*TASK DETAILS*
Look through the entries below and show every line containing the word "ahampriyanshu".

::: DATA TO USE

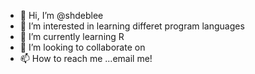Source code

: - 👋 Hi, I’m @shdeblee
- 👀 I’m interested in learning differet program languages
- 🌱 I’m currently learning R 
- 💞️ I’m looking to collaborate on 
- 📫 How to reach me ...email me!

<!---
shdeblee/shdeblee is a ✨ special ✨ repository because its `README.md` (this file) appears on your GitHub profile.
You can click the Preview link to take a look at your changes.
--->

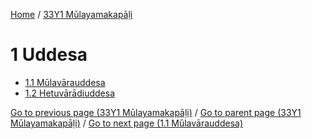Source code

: 
[Home](/) / [33Y1 Mūlayamakapāḷi](../33Y1.md)

# 1 Uddesa

* [1.1 Mūlavārauddesa](1/1.1.md)
* [1.2 Hetuvārādiuddesa](1/1.2.md)

[Go to previous page (33Y1 Mūlayamakapāḷi)](0.md) / [Go to parent page (33Y1 Mūlayamakapāḷi)](0.md) / [Go to next page (1.1 Mūlavārauddesa)](1/1.1.md)


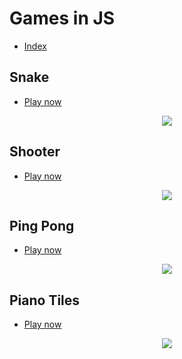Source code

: # Games in JS
* [Index](https://ahampriyanshu.github.io/games-in-js)

## Snake
* [Play now](https://ahampriyanshu.github.io/games-in-js/snake.html)
<p align="center">
<img src="https://user-images.githubusercontent.com/54521023/102767228-3acb5100-43a5-11eb-8587-7753478df0c1.png"/>
</p>


## Shooter
* [Play now](https://ahampriyanshu.github.io/games-in-js/shooter.html)
<p align="center">
<img src="https://user-images.githubusercontent.com/54521023/102767235-3dc64180-43a5-11eb-978a-07a0fd2bc90c.png"/>
</p>


## Ping Pong
* [Play now](https://ahampriyanshu.github.io/games-in-js/ping-pong.html)
<p align="center">
<img src="https://user-images.githubusercontent.com/54521023/102767232-3d2dab00-43a5-11eb-965b-095e3e4be4fe.png"/>
</p>


## Piano Tiles
* [Play now](https://ahampriyanshu.github.io/games-in-js/piano.html)
<p align="center">
<img src="https://user-images.githubusercontent.com/54521023/102767231-3c951480-43a5-11eb-883c-a9234c5b855b.png"/>
</p>
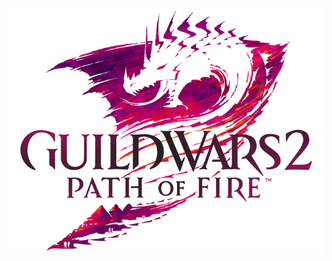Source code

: <!DOCTYPE HTML>
<html lang="en">
<head>
  <meta charset="UTF-8">
  <title>    
      Guild Wars 2 - Raid Logs
  </title>
</head>
<body>

<p><img src="/GW2PoF.png" alt="pages-home-page" /></p> 



</body>
</html>
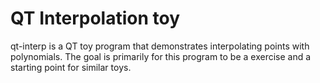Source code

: # QT Interpolation toy
qt-interp is a QT toy program that demonstrates interpolating points with
polynomials. The goal is primarily for this program to be a exercise and a
starting point for similar toys.
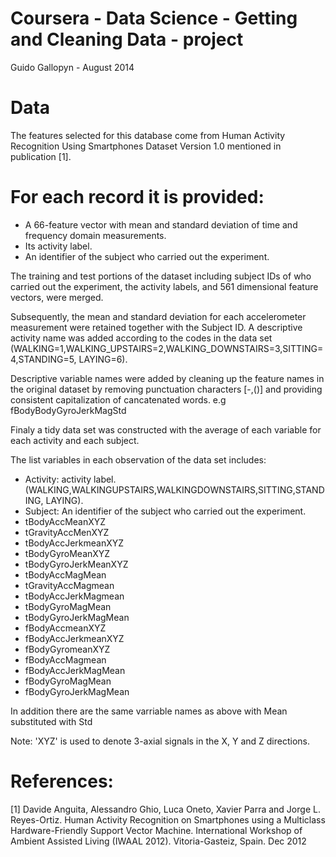 Coursera - Data Science - Getting and Cleaning Data - project
=============================================================
Guido Gallopyn - August 2014

Data
=====

 
The features selected for this database come from Human Activity Recognition Using Smartphones Dataset Version 1.0 mentioned in publication [1].

For each record it is provided:
===============================

- A 66-feature vector with mean and standard deviation of time and frequency domain measurements. 
- Its activity label. 
- An identifier of the subject who carried out the experiment.

The training and test portions of the dataset including subject IDs of who carried out the experiment, the activity labels, and 561 dimensional feature vectors, were merged.

Subsequently, the mean and standard deviation for each accelerometer measurement were retained together with the Subject ID. A descriptive activity name was added according to the codes in the data set (WALKING=1,WALKING_UPSTAIRS=2,WALKING_DOWNSTAIRS=3,SITTING=4,STANDING=5, LAYING=6). 

Descriptive variable names were added by cleaning up the feature names in the original dataset by removing punctuation characters [-,()] and providing consistent capitalization of cancatenated words. e.g  fBodyBodyGyroJerkMagStd

Finaly a tidy data set was constructed with the average of each variable for each activity and each subject. 

The list variables in each observation of the data set includes:  

- Activity: activity label. (WALKING,WALKINGUPSTAIRS,WALKINGDOWNSTAIRS,SITTING,STANDING, LAYING). 
- Subject:  An identifier of the subject who carried out the experiment.
- tBodyAccMeanXYZ
- tGravityAccMenXYZ
- tBodyAccJerkmeanXYZ
- tBodyGyroMeanXYZ
- tBodyGyroJerkMeanXYZ
- tBodyAccMagMean
- tGravityAccMagmean
- tBodyAccJerkMagmean
- tBodyGyroMagMean
- tBodyGyroJerkMagMean
- fBodyAccmeanXYZ
- fBodyAccJerkmeanXYZ
- fBodyGyromeanXYZ
- fBodyAccMagmean
- fBodyAccJerkMagMean
- fBodyGyroMagMean
- fBodyGyroJerkMagMean

In addition there are the same varriable names as above with Mean substituted with Std 

Note: 'XYZ' is used to denote 3-axial signals in the X, Y and Z directions.


References:
===========

[1] Davide Anguita, Alessandro Ghio, Luca Oneto, Xavier Parra and Jorge L. Reyes-Ortiz. Human Activity Recognition on Smartphones using a Multiclass Hardware-Friendly Support Vector Machine. International Workshop of Ambient Assisted Living (IWAAL 2012). Vitoria-Gasteiz, Spain. Dec 2012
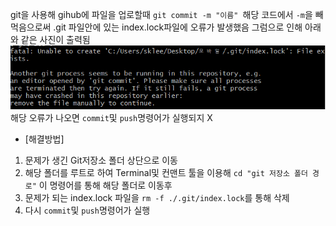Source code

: git을 사용해  gihub에 파일을 업로할때
`git commit -m "이름" `해당 코드에서 `-m`을 빼먹음으로써 
.git 파일안에 있는 index.lock파일에 오류가 발생했음
그럼으로 인해 아래와 같은 사진이 출력됨
![error1](error1.PNG)
해당 오류가 나오면 `commit`및 `push`명령어가 실행되지 X


* [해결방법]
1. 문제가 생긴 Git저장소 폴더 상단으로 이동
2. 해당 폴더를 루트로 하여 Terminal및 컨맨트 툴을 이용해 `cd "git 저장소 폴더 경로"` 이 명령어를 통해 해당 폴더로 이동후
3. 문제가 되는 index.lock 파일을 `rm -f ./.git/index.lock`를 통해 삭제
4. 다시  `commit`및 `push`명령어가 실행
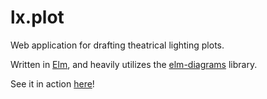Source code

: # lx.plot
Web application for drafting theatrical lighting plots.

Written in [Elm](elm-lang.org), and heavily utilizes the [elm-diagrams](https://github.com/vilterp/elm-diagrams) library.

See it in action [here](kedki.me/lx-plot.html)!
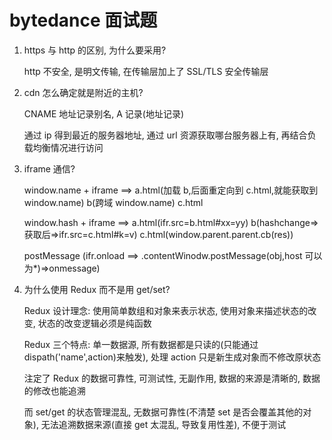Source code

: # bytedance 面试题

1. https 与 http 的区别, 为什么要采用?

    http 不安全, 是明文传输, 在传输层加上了 SSL/TLS 安全传输层

2. cdn 怎么确定就是附近的主机?

    CNAME 地址记录别名, A 记录(地址记录)

    通过 ip 得到最近的服务器地址, 通过 url 资源获取哪台服务器上有, 再结合负载均衡情况进行访问

3. iframe 通信?

    window.name + iframe ==> a.html(加载 b,后面重定向到 c.html,就能获取到 window.name) b(跨域 window.name) c.html

    window.hash + iframe ==> a.html(ifr.src=b.html#xx=yy) b(hashchange=>获取后=>ifr.src=c.html#k=v) c.html(window.parent.parent.cb(res))

    postMessage (ifr.onload ==> .contentWinodw.postMessage(obj,host 可以为\*)=>onmessage)

4. 为什么使用 Redux 而不是用 get/set?

    Redux 设计理念: 使用简单数组和对象来表示状态, 使用对象来描述状态的改变, 状态的改变逻辑必须是纯函数

    Redux 三个特点: 单一数据源, 所有数据都是只读的(只能通过 dispath('name',action)来触发), 处理 action 只是新生成对象而不修改原状态

    注定了 Redux 的数据可靠性, 可测试性, 无副作用, 数据的来源是清晰的, 数据的修改也能追溯

    而 set/get 的状态管理混乱, 无数据可靠性(不清楚 set 是否会覆盖其他的对象), 无法追溯数据来源(直接 get 太混乱, 导致复用性差), 不便于测试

::::::

*SOLVED PROBLEM*
* [Index](https://ahampriyanshu.github.io/games-in-js)
* [Play now](https://ahampriyanshu.github.io/games-in-js/snake.html)
* [Play now](https://ahampriyanshu.github.io/games-in-js/shooter.html)
* [Play now](https://ahampriyanshu.github.io/games-in-js/ping-pong.html)
* [Play now](https://ahampriyanshu.github.io/games-in-js/piano.html)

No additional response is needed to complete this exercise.